The Hive metastore followed a Hive-first evolution, before adding engines like Impala, Spark, among others. Delta lake had a Spark-heavy evolution; customer options dwindle rapidly if they need freedom to choose a different engine than what is primary to the table format.
Customers demanded more from the start. More formats, more engines, more interoperability. Today, the Hive metastore is used from multiple engines and with multiple storage options. Hive and Spark of course, but also Presto, Impala, and many more. The Hive metastore evolved organically to support these use cases, so integration was often complex and error prone.
An open data lakehouse designed with this need for interoperability addresses this architectural problem at its core. It will make those who are “all in” on one platform uncomfortable, but community-driven innovation is about solving real-world problems in pragmatic ways with best-of-breed tools, and overcoming vendor lock-in whether they approve or not.
An open lakehouse, and the birth of Apache Iceberg
Apache Iceberg was built from inception with the goal to be easily interoperable across multiple analytic engines and at a cloud-native scale. Netflix, where this innovation was born, is perhaps the best example of a 100 PB scale S3 data lake that needed to be built into a data warehouse. The cloud native table format was open sourced into Apache Iceberg by its creators.

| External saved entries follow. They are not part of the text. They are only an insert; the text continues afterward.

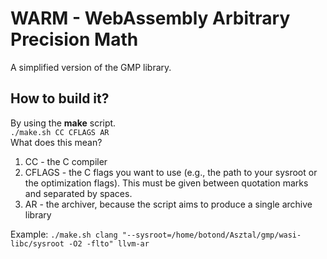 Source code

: # WARM - WebAssembly Arbitrary Precision Math
A simplified version of the GMP library.

## How to build it?
By using the **make** script. \
`./make.sh CC CFLAGS AR` \
What does this mean?
1. CC - the C compiler
2. CFLAGS - the C flags you want to use (e.g., the path to your sysroot or the optimization flags). This must be given between quotation marks and separated by spaces.
3. AR - the archiver, because the script aims to produce a single archive library

Example: `./make.sh clang "--sysroot=/home/botond/Asztal/gmp/wasi-libc/sysroot -O2 -flto" llvm-ar` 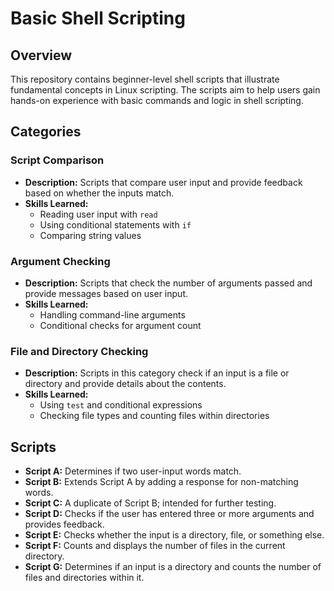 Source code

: # Basic Shell Scripting

## Overview
This repository contains beginner-level shell scripts that illustrate fundamental concepts in Linux scripting. The scripts aim to help users gain hands-on experience with basic commands and logic in shell scripting.

## Categories

### Script Comparison
- **Description:** Scripts that compare user input and provide feedback based on whether the inputs match.
- **Skills Learned:**
  - Reading user input with `read`
  - Using conditional statements with `if`
  - Comparing string values

### Argument Checking
- **Description:** Scripts that check the number of arguments passed and provide messages based on user input.
- **Skills Learned:**
  - Handling command-line arguments
  - Conditional checks for argument count

### File and Directory Checking
- **Description:** Scripts in this category check if an input is a file or directory and provide details about the contents.
- **Skills Learned:**
  - Using `test` and conditional expressions
  - Checking file types and counting files within directories

## Scripts
- **Script A:** Determines if two user-input words match.
- **Script B:** Extends Script A by adding a response for non-matching words.
- **Script C:** A duplicate of Script B; intended for further testing.
- **Script D:** Checks if the user has entered three or more arguments and provides feedback.
- **Script E:** Checks whether the input is a directory, file, or something else.
- **Script F:** Counts and displays the number of files in the current directory.
- **Script G:** Determines if an input is a directory and counts the number of files and directories within it.


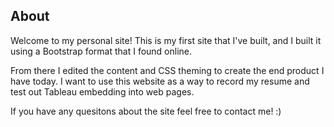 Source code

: ## About
Welcome to my personal site! 
This is my first site that I've built, and I built it using a Bootstrap format that I found online. 

From there I edited the content and CSS theming to create the end product I have today. 
I want to use this website as a way to record my resume and test out Tableau embedding into web pages. 

If you have any quesitons about the site feel free to contact me! :)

Apache Iceberg’s real superpower is its community. Organically, over the last three years, Apache Iceberg has added an impressive roster of first-class integrations with a thriving community:
- Data processing and SQL engines Hive, Impala, Spark, PrestoDB, Trino, Flink
- Multiple file formats: Parquet, AVRO, ORC
- Large adopters in the community: Apple, LinkedIn, Adobe, Netflix, Expedia and others
- Managed services with AWS Athena, Cloudera, EMR, Snowflake, Tencent, Alibaba, Dremio, Starburst
What makes this varied community thrive is the collective need of thousands of companies to ensure that data lakes can evolve to subsume data warehouses, while preserving analytic flexibility and openness across engines. This enables an open lakehouse: one that offers unlimited analytic flexibility for the future.
How are we embracing Iceberg?
At Cloudera, we are proud of our open-source roots and committed to enriching the community. Since 2021, we have contributed to the growing Iceberg community with hundreds of contributions across Impala, Hive, Spark, and Iceberg. We extended the Hive Metastore and added integrations to our many open-source engines to leverage Iceberg tables. In early 2022, we enabled a Technical Preview of Apache Iceberg in Cloudera Data Platform allowing Cloudera customers to realize the value of Iceberg’s schema evolution and time travel capabilities in our Data Warehousing, Data Engineering and Machine Learning services.
Our customers have consistently told us that analytic needs evolve rapidly, whether it is modern BI, AI/ML, data science, or more. Choosing an open data lakehouse powered by Apache Iceberg gives companies the freedom of choice for analytics.